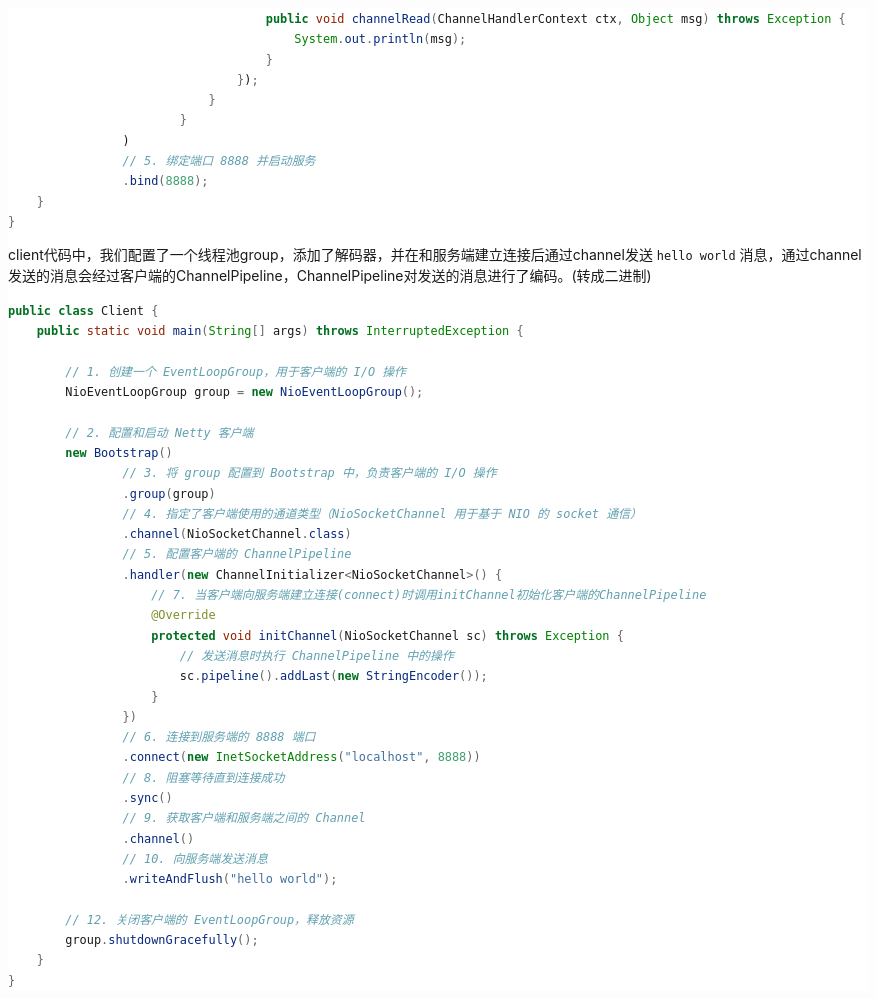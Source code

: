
 ```java
                                    public void channelRead(ChannelHandlerContext ctx, Object msg) throws Exception {
                                        System.out.println(msg);
                                    }
                                });
                            }
                        }
                )
                // 5. 绑定端口 8888 并启动服务
                .bind(8888);
    }
}
```



client代码中，我们配置了一个线程池group，添加了解码器，并在和服务端建立连接后通过channel发送 `hello world` 消息，通过channel 发送的消息会经过客户端的ChannelPipeline，ChannelPipeline对发送的消息进行了编码。(转成二进制)

```java
public class Client {
    public static void main(String[] args) throws InterruptedException {

        // 1. 创建一个 EventLoopGroup，用于客户端的 I/O 操作
        NioEventLoopGroup group = new NioEventLoopGroup();

        // 2. 配置和启动 Netty 客户端
        new Bootstrap()
                // 3. 将 group 配置到 Bootstrap 中，负责客户端的 I/O 操作
                .group(group)
                // 4. 指定了客户端使用的通道类型（NioSocketChannel 用于基于 NIO 的 socket 通信）
                .channel(NioSocketChannel.class)
                // 5. 配置客户端的 ChannelPipeline
                .handler(new ChannelInitializer<NioSocketChannel>() {
                    // 7. 当客户端向服务端建立连接(connect)时调用initChannel初始化客户端的ChannelPipeline
                    @Override
                    protected void initChannel(NioSocketChannel sc) throws Exception {
                        // 发送消息时执行 ChannelPipeline 中的操作
                        sc.pipeline().addLast(new StringEncoder());
                    }
                })
                // 6. 连接到服务端的 8888 端口
                .connect(new InetSocketAddress("localhost", 8888))
                // 8. 阻塞等待直到连接成功
                .sync()
                // 9. 获取客户端和服务端之间的 Channel
                .channel()
                // 10. 向服务端发送消息
                .writeAndFlush("hello world");

        // 12. 关闭客户端的 EventLoopGroup，释放资源
        group.shutdownGracefully();
    }
}
```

************

*TO DO*
Only lines with the word "world" count here; copy every one from the records.

*COMPLETED TASK*
client代码中，我们配置了一个线程池group，添加了解码器，并在和服务端建立连接后通过channel发送 `hello world` 消息，通过channel 发送的消息会经过客户端的ChannelPipeline，ChannelPipeline对发送的消息进行了编码。(转成二进制)
                .writeAndFlush("hello world");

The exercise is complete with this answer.